### WHAT YOU NEED TO DO
Could you return every line of the records below that contains the word "script"?

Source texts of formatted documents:
******************************

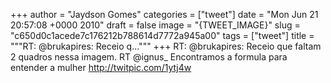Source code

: 
+++
author = "Jaydson Gomes"
categories = ["tweet"]
date = "Mon Jun 21 20:57:08 +0000 2010"
draft = false
image = "{TWEET_IMAGE}"
slug = "c650d0c1acede7c176212b788614d7772a945a00"
tags = ["tweet"]
title = """RT: @brukapires: Receio q..."""
+++
RT: @brukapires: Receio que faltam 2 quadros nessa imagem. RT @ignus_ Encontramos a formula para entender a mulher http://twitpic.com/1ytj4w
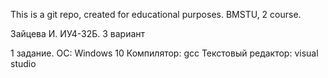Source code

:   
This is a git repo, created for educational purposes. BMSTU, 2 course.

Зайцева И. ИУ4-32Б. 3 вариант

1 задание.
	ОС: Windows 10
	Компилятор: gcc 
	Текстовый редактор: visual studio
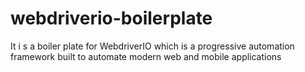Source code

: # webdriverio-boilerplate


It i s a boiler plate for WebdriverIO which is a progressive automation framework built to automate modern web and mobile applications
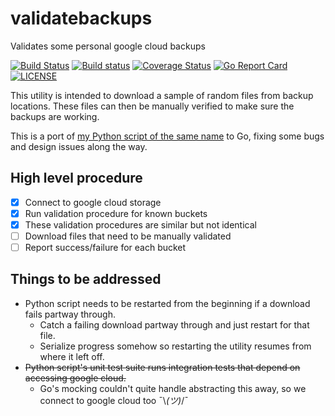 # validatebackups
Validates some personal google cloud backups

[![Build Status](https://travis-ci.org/mattgiltaji/validatebackups.svg?branch=master)](https://travis-ci.org/mattgiltaji/validatebackups)
[![Build status](https://ci.appveyor.com/api/projects/status/sliy4g7kdjr2cxis/branch/master?svg=true)](https://ci.appveyor.com/project/mattgiltaji/validatebackups/branch/master)
[![Coverage Status](https://coveralls.io/repos/github/mattgiltaji/validatebackups/badge.svg?branch=master)](https://coveralls.io/github/mattgiltaji/validatebackups?branch=master)
[![Go Report Card](https://goreportcard.com/badge/github.com/mattgiltaji/validatebackups)](https://goreportcard.com/report/github.com/mattgiltaji/validatebackups)
[![LICENSE](https://img.shields.io/badge/license-MIT-blue.svg)](LICENSE)

This utility is intended to download a sample of random files from backup locations.
These files can then be manually verified to make sure the backups are working.

This is a port of
[my Python script of the same name](https://github.com/mattgiltaji/miscutils/tree/master/validatebackups)
to Go, fixing some bugs and design issues along the way.

## High level procedure
- [x] Connect to google cloud storage
- [x] Run validation procedure for known buckets
- [x] These validation procedures are similar but not identical
- [ ] Download files that need to be manually validated
- [ ] Report success/failure for each bucket

## Things to be addressed
* Python script needs to be restarted from the beginning if a download fails partway through.
  * Catch a failing download partway through and just restart for that file.
  * Serialize progress somehow so restarting the utility resumes from where it left off.
* ~~Python script's unit test suite runs integration tests that depend on accessing google cloud.~~
  * Go's mocking couldn't quite handle abstracting this away, so we connect to google cloud too ¯\\_(ツ)_/¯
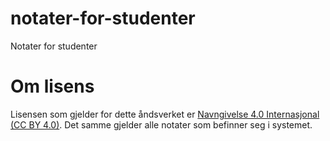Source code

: # notater-for-studenter
Notater  for studenter

# Om lisens
Lisensen som gjelder for dette åndsverket er <a href = "https://creativecommons.org/licenses/by/4.0/deed.no">Navngivelse 4.0 Internasjonal (CC BY 4.0)</a>. Det samme gjelder alle notater som befinner seg i systemet.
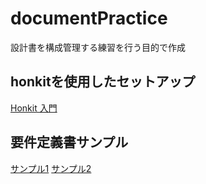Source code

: # documentPractice
設計書を構成管理する練習を行う目的で作成

## honkitを使用したセットアップ
[Honkit 入門](http://www.alicemacs.com/blog/honkit_introduction/)


## 要件定義書サンプル
[サンプル1](https://notepm.jp/template/requirement-definition)
[サンプル2](https://qiita.com/syantien/items/9a8a7cbaeca2be3ef0d7)
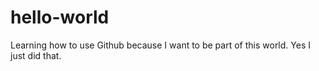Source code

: # hello-world
Learning how to use Github because I want to be part of this world. Yes I just did that. 
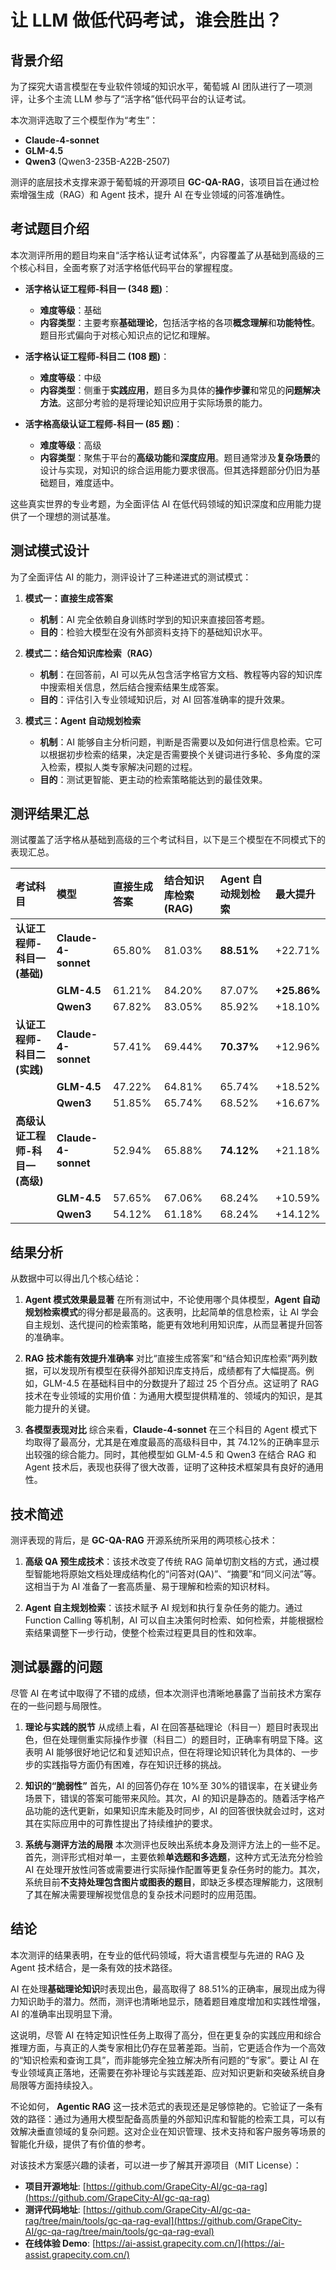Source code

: # 让 LLM 做低代码考试，谁会胜出？

## 背景介绍

为了探究大语言模型在专业软件领域的知识水平，葡萄城 AI 团队进行了一项测评，让多个主流 LLM 参与了“活字格”低代码平台的认证考试。

本次测评选取了三个模型作为“考生”：

-   **Claude-4-sonnet**
-   **GLM-4.5**
-   **Qwen3** (Qwen3-235B-A22B-2507)

测评的底层技术支撑来源于葡萄城的开源项目 **GC-QA-RAG**，该项目旨在通过检索增强生成（RAG）和 Agent 技术，提升 AI 在专业领域的问答准确性。

## 考试题目介绍

本次测评所用的题目均来自“活字格认证考试体系”，内容覆盖了从基础到高级的三个核心科目，全面考察了对活字格低代码平台的掌握程度。

-   **活字格认证工程师-科目一 (348 题)**：

    -   **难度等级**：基础
    -   **内容类型**：主要考察**基础理论**，包括活字格的各项**概念理解**和**功能特性**。题目形式偏向于对核心知识点的记忆和理解。

-   **活字格认证工程师-科目二 (108 题)**：

    -   **难度等级**：中级
    -   **内容类型**：侧重于**实践应用**，题目多为具体的**操作步骤**和常见的**问题解决方法**。这部分考验的是将理论知识应用于实际场景的能力。

-   **活字格高级认证工程师-科目一 (85 题)**：
    -   **难度等级**：高级
    -   **内容类型**：聚焦于平台的**高级功能**和**深度应用**。题目通常涉及**复杂场景**的设计与实现，对知识的综合运用能力要求很高。但其选择题部分仍旧为基础题目，难度适中。

这些真实世界的专业考题，为全面评估 AI 在低代码领域的知识深度和应用能力提供了一个理想的测试基准。

## 测试模式设计

为了全面评估 AI 的能力，测评设计了三种递进式的测试模式：

1.  **模式一：直接生成答案**

    -   **机制**：AI 完全依赖自身训练时学到的知识来直接回答考题。
    -   **目的**：检验大模型在没有外部资料支持下的基础知识水平。

2.  **模式二：结合知识库检索（RAG）**

    -   **机制**：在回答前，AI 可以先从包含活字格官方文档、教程等内容的知识库中搜索相关信息，然后结合搜索结果生成答案。
    -   **目的**：评估引入专业领域知识后，对 AI 回答准确率的提升效果。

3.  **模式三：Agent 自动规划检索**
    -   **机制**：AI 能够自主分析问题，判断是否需要以及如何进行信息检索。它可以根据初步检索的结果，决定是否需要换个关键词进行多轮、多角度的深入检索，模拟人类专家解决问题的过程。
    -   **目的**：测试更智能、更主动的检索策略能达到的最佳效果。

## 测评结果汇总

测试覆盖了活字格从基础到高级的三个考试科目，以下是三个模型在不同模式下的表现汇总。

| 考试科目                         | 模型                | 直接生成答案 | 结合知识库检索 (RAG) | Agent 自动规划检索 | **最大提升** |
| :------------------------------- | :------------------ | :----------- | :------------------- | :----------------- | :----------- |
| **认证工程师-科目一 (基础)**     | **Claude-4-sonnet** | 65.80%       | 81.03%               | **88.51%**         | +22.71%      |
|                                  | **GLM-4.5**         | 61.21%       | 84.20%               | 87.07%             | **+25.86%**  |
|                                  | **Qwen3**           | 67.82%       | 83.05%               | 85.92%             | +18.10%      |
| **认证工程师-科目二 (实践)**     | **Claude-4-sonnet** | 57.41%       | 69.44%               | **70.37%**         | +12.96%      |
|                                  | **GLM-4.5**         | 47.22%       | 64.81%               | 65.74%             | +18.52%      |
|                                  | **Qwen3**           | 51.85%       | 65.74%               | 68.52%             | +16.67%      |
| **高级认证工程师-科目一 (高级)** | **Claude-4-sonnet** | 52.94%       | 65.88%               | **74.12%**         | +21.18%      |
|                                  | **GLM-4.5**         | 57.65%       | 67.06%               | 68.24%             | +10.59%      |
|                                  | **Qwen3**           | 54.12%       | 61.18%               | 68.24%             | +14.12%      |

## 结果分析

从数据中可以得出几个核心结论：

1.  **Agent 模式效果最显著**
    在所有测试中，不论使用哪个具体模型，**Agent 自动规划检索模式**的得分都是最高的。这表明，比起简单的信息检索，让 AI 学会自主规划、迭代提问的检索策略，能更有效地利用知识库，从而显著提升回答的准确率。

2.  **RAG 技术能有效提升准确率**
    对比“直接生成答案”和“结合知识库检索”两列数据，可以发现所有模型在获得外部知识库支持后，成绩都有了大幅提高。例如，GLM-4.5 在基础科目中的分数提升了超过 25 个百分点。这证明了 RAG 技术在专业领域的实用价值：为通用大模型提供精准的、领域内的知识，是其能力提升的关键。

3.  **各模型表现对比**
    综合来看，**Claude-4-sonnet** 在三个科目的 Agent 模式下均取得了最高分，尤其是在难度最高的高级科目中，其 74.12%的正确率显示出较强的综合能力。同时，其他模型如 GLM-4.5 和 Qwen3 在结合 RAG 和 Agent 技术后，表现也获得了很大改善，证明了这种技术框架具有良好的通用性。

## 技术简述

测评表现的背后，是 **GC-QA-RAG** 开源系统所采用的两项核心技术：

1.  **高级 QA 预生成技术**：该技术改变了传统 RAG 简单切割文档的方式，通过模型智能地将原始文档处理成结构化的“问答对(QA)”、“摘要”和“同义问法”等。这相当于为 AI 准备了一套高质量、易于理解和检索的知识材料。

2.  **Agent 自主规划检索**：该技术赋予 AI 规划和执行复杂任务的能力。通过 Function Calling 等机制，AI 可以自主决策何时检索、如何检索，并能根据检索结果调整下一步行动，使整个检索过程更具目的性和效率。

## 测试暴露的问题

尽管 AI 在考试中取得了不错的成绩，但本次测评也清晰地暴露了当前技术方案存在的一些问题与局限性。

1.  **理论与实践的脱节**
    从成绩上看，AI 在回答基础理论（科目一）题目时表现出色，但在处理侧重实际操作步骤（科目二）的题目时，正确率有明显下降。这表明 AI 能够很好地记忆和复述知识点，但在将理论知识转化为具体的、一步步的实践指导方面仍有困难，存在知识迁移的挑战。

2.  **知识的“脆弱性”**
    首先，AI 的回答仍存在 10%至 30%的错误率，在关键业务场景下，错误的答案可能带来风险。其次，AI 的知识是静态的。随着活字格产品功能的迭代更新，如果知识库未能及时同步，AI 的回答很快就会过时，这对其在实际应用中的可靠性提出了持续维护的要求。

3.  **系统与测评方法的局限**
    本次测评也反映出系统本身及测评方法上的一些不足。首先，测评形式相对单一，主要依赖**单选题和多选题**，这种方式无法充分检验 AI 在处理开放性问答或需要进行实际操作配置等更复杂任务时的能力。其次，系统目前**不支持处理包含图片或图表的题目**，即缺乏多模态理解能力，这限制了其在解决需要理解视觉信息的复杂技术问题时的应用范围。

## 结论

本次测评的结果表明，在专业的低代码领域，将大语言模型与先进的 RAG 及 Agent 技术结合，是一条有效的技术路径。

AI 在处理**基础理论知识**时表现出色，最高取得了 88.51%的正确率，展现出成为得力知识助手的潜力。然而，测评也清晰地显示，随着题目难度增加和实践性增强，AI 的准确率出现明显下滑。

这说明，尽管 AI 在特定知识性任务上取得了高分，但在更复杂的实践应用和综合推理方面，与真正的人类专家相比仍存在显著差距。当前，它更适合作为一个高效的“知识检索和查询工具”，而非能够完全独立解决所有问题的“专家”。要让 AI 在专业领域真正落地，还需要在弥补理论与实践差距、应对知识更新和突破系统自身局限等方面持续投入。

不论如何， **Agentic RAG** 这一技术范式的表现还是足够惊艳的。它验证了一条有效的路径：通过为通用大模型配备高质量的外部知识库和智能的检索工具，可以有效解决垂直领域的复杂问题。这对企业在知识管理、技术支持和客户服务等场景的智能化升级，提供了有价值的参考。

对该技术方案感兴趣的读者，可以进一步了解其开源项目（MIT License）：

-   **项目开源地址**: [https://github.com/GrapeCity-AI/gc-qa-rag](https://github.com/GrapeCity-AI/gc-qa-rag)
-   **测评代码地址**: [https://github.com/GrapeCity-AI/gc-qa-rag/tree/main/tools/gc-qa-rag-eval](https://github.com/GrapeCity-AI/gc-qa-rag/tree/main/tools/gc-qa-rag-eval)
-   **在线体验 Demo**: [https://ai-assist.grapecity.com.cn/](https://ai-assist.grapecity.com.cn/)
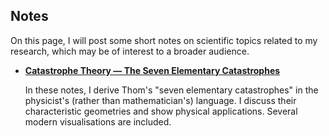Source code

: ## Notes

On this page, I will post some short notes on scientific topics related to my research, which may be of interest to a broader audience.

- **[Catastrophe Theory — The Seven Elementary Catastrophes](./catastrophe_theory.html)**

  In these notes, I derive Thom's "seven elementary catastrophes" in the physicist's (rather than mathematician's) language. I discuss their characteristic geometries and show physical applications. Several modern visualisations are included.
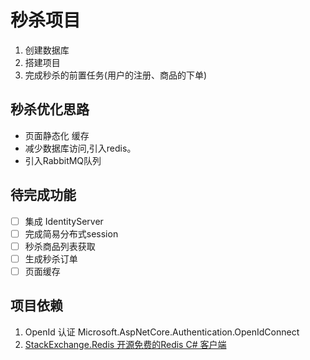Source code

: ﻿  # 秒杀项目

1. 创建数据库
2. 搭建项目
3. 完成秒杀的前置任务(用户的注册、商品的下单)

## 秒杀优化思路
- 页面静态化 缓存
- 减少数据库访问,引入redis。
- 引入RabbitMQ队列

## 待完成功能

- [ ] 集成 IdentityServer
- [ ] 完成简易分布式session
- [ ] 秒杀商品列表获取
- [ ] 生成秒杀订单
- [ ] 页面缓存

## 项目依赖

1. OpenId 认证 Microsoft.AspNetCore.Authentication.OpenIdConnect
2. [StackExchange.Redis 开源免费的Redis C# 客户端](https://stackexchange.github.io/StackExchange.Redis/) 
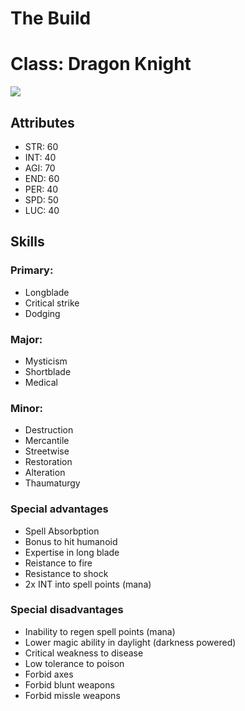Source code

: # The Build
# Class: Dragon Knight
<img src="https://i.imgur.com/evl0pRp.png" />

## Attributes

- STR: 60
- INT: 40
- AGI: 70
- END: 60
- PER: 40
- SPD: 50
- LUC: 40


## Skills

### Primary:
- Longblade
- Critical strike
- Dodging

### Major:
- Mysticism
- Shortblade
- Medical

### Minor:
- Destruction
- Mercantile
- Streetwise
- Restoration
- Alteration
- Thaumaturgy

### Special advantages
- Spell Absorbption
- Bonus to hit humanoid
- Expertise in long blade
- Reistance to fire
- Resistance to shock
- 2x INT into spell points (mana)

### Special disadvantages
- Inability to regen spell points (mana)
- Lower magic ability in daylight (darkness powered)
- Critical weakness to disease
- Low tolerance to poison
- Forbid axes
- Forbid blunt weapons
- Forbid missle weapons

******************************

### REPLY
[my Python script of the same name](https://github.com/mattgiltaji/miscutils/tree/master/validatebackups)
* Python script needs to be restarted from the beginning if a download fails partway through.
* ~~Python script's unit test suite runs integration tests that depend on accessing google cloud.~~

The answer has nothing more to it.